Die häufigsten Fehler und wie ich sie vermeide
- Zu früh mischen: Sobald Dressing und Crunch lange zusammenstehen, verliert der Salat Spannung. Ich mische deshalb erst kurz vor dem Essen oder halte Topping und Basis getrennt.
- Zu mildes Dressing: Kohl braucht Würze. Wenn die Sauce vor dem Mischen etwas zu intensiv schmeckt, ist das meistens richtig.
- Instantnudeln kochen statt rösten: Dann fehlt der besondere Biss. Der trockene Crunch ist kein Nebeneffekt, sondern der Kern des Rezepts.
- Zu viel Süße: Ein bisschen Zucker macht den Salat rund, zu viel macht ihn klebrig. Ich taste mich langsam heran.
- Wässrige Extras: Tomaten, Gurken oder zu viel Apfel können den Salat verwässern. Wenn du solche Zutaten willst, dann sparsam und erst ganz am Ende.
- Zu grob geschnittener Kohl: Große Stücke nehmen das Dressing schlechter auf. Fein geschnittener Kohl wirkt nicht nur besser, sondern isst sich auch angenehmer.
Gerade bei diesem Salat ist die Technik wichtiger als ein kompliziertes Rezept. Wer die Textur versteht, bekommt fast automatisch ein gutes Ergebnis. Und weil der Alltag selten perfekt timbar ist, lohnt sich zum Schluss noch der Blick auf Lagerung, Vorbereitung und eine clevere Abwandlung für den nächsten Tag.
So bleibt er für den nächsten Tag noch gut
Wenn ich den Salat vorbereite, lagere ich die Komponenten getrennt: Kohl im Behälter, Dressing extra, Crunch in einem trockenen Gefäß. So bleibt alles deutlich länger brauchbar. Ungemischt hält sich die Basis im Kühlschrank meist 1 bis 2 Tage gut; mit cremigem Dressing würde ich ihn am liebsten noch am selben Tag essen oder spätestens am nächsten.

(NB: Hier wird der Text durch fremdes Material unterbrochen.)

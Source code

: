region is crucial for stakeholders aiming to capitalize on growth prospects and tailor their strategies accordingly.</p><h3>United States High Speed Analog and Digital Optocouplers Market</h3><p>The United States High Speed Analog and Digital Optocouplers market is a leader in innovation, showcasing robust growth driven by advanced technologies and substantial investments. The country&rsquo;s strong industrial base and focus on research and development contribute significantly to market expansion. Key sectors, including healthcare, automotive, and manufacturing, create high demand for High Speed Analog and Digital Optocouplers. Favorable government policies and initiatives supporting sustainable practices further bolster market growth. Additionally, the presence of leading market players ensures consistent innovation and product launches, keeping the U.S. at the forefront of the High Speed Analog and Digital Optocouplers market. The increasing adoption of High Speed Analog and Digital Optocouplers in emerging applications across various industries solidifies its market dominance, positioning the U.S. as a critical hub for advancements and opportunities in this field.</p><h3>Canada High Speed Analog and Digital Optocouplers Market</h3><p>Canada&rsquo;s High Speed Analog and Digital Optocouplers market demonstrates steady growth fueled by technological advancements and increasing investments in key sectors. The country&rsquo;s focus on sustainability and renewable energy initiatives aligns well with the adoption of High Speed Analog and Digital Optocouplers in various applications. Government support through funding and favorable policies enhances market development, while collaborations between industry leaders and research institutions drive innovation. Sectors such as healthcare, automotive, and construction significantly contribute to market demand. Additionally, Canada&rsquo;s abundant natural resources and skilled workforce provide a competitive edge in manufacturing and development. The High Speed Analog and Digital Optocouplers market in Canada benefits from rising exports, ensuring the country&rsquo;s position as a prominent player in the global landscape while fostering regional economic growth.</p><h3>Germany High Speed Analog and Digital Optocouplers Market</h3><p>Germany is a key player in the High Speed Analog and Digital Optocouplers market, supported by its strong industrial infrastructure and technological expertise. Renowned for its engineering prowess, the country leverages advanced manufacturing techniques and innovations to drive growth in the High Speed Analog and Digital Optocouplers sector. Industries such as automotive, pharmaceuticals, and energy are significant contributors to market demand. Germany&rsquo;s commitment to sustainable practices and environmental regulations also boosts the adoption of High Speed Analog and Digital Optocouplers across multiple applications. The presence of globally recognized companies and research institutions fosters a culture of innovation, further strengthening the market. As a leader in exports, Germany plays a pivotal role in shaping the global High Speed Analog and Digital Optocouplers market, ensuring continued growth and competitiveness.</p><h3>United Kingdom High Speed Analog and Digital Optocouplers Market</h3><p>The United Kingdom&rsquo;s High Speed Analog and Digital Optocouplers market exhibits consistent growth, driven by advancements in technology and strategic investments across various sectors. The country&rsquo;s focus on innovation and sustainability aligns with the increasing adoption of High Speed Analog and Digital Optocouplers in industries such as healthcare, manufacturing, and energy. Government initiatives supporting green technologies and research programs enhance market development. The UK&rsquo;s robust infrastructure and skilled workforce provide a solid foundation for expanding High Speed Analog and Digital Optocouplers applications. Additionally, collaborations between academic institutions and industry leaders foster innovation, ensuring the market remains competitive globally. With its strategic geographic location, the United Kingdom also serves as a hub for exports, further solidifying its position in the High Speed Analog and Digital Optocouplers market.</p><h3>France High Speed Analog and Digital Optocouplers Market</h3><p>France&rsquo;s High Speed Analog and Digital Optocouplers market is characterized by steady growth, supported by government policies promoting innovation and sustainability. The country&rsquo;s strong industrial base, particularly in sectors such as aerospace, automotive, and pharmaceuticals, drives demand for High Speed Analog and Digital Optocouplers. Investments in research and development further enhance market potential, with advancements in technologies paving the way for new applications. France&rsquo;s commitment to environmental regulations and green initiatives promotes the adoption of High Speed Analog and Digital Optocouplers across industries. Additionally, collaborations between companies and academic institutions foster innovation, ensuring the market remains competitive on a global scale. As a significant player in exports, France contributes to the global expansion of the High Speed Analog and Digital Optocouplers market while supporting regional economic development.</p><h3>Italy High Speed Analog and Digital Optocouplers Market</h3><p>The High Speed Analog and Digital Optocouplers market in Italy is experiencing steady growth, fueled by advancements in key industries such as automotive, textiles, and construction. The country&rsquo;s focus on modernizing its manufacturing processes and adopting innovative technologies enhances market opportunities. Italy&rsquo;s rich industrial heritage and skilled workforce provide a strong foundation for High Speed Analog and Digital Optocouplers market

Für ein Buffet oder einen Grillabend ist ein kleiner Trick besonders hilfreich: Ich gebe nur zwei Drittel des Dressings an die Schüssel und stelle den Rest zum Nachziehen daneben. So kann sich jeder selbst die gewünschte Cremigkeit holen, ohne dass der ganze Salat zu weich wird. Wenn du ihn am Folgetag wiederbeleben willst, helfen ein Spritzer Essig, eine Prise Salz und ein paar frisch geröstete Nudeln oder Kerne. Genau das macht aus einer schnellen Resteverwertung wieder einen Salat, den man gern noch einmal isst.